REQUIRED WORK.
Copy each line of the data that has "this" in it.

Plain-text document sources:
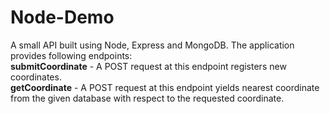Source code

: # Node-Demo
A small API built using Node, Express and MongoDB. The application provides following endpoints:  
**submitCoordinate** - A POST request at this endpoint registers new coordinates.  
**getCoordinate** - A POST request at this endpoint yields nearest coordinate from the given database with respect to the requested coordinate.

EXERCISE OUTPUT.
**submitCoordinate** - A POST request at this endpoint registers new coordinates.  
**getCoordinate** - A POST request at this endpoint yields nearest coordinate from the given database with respect to the requested coordinate.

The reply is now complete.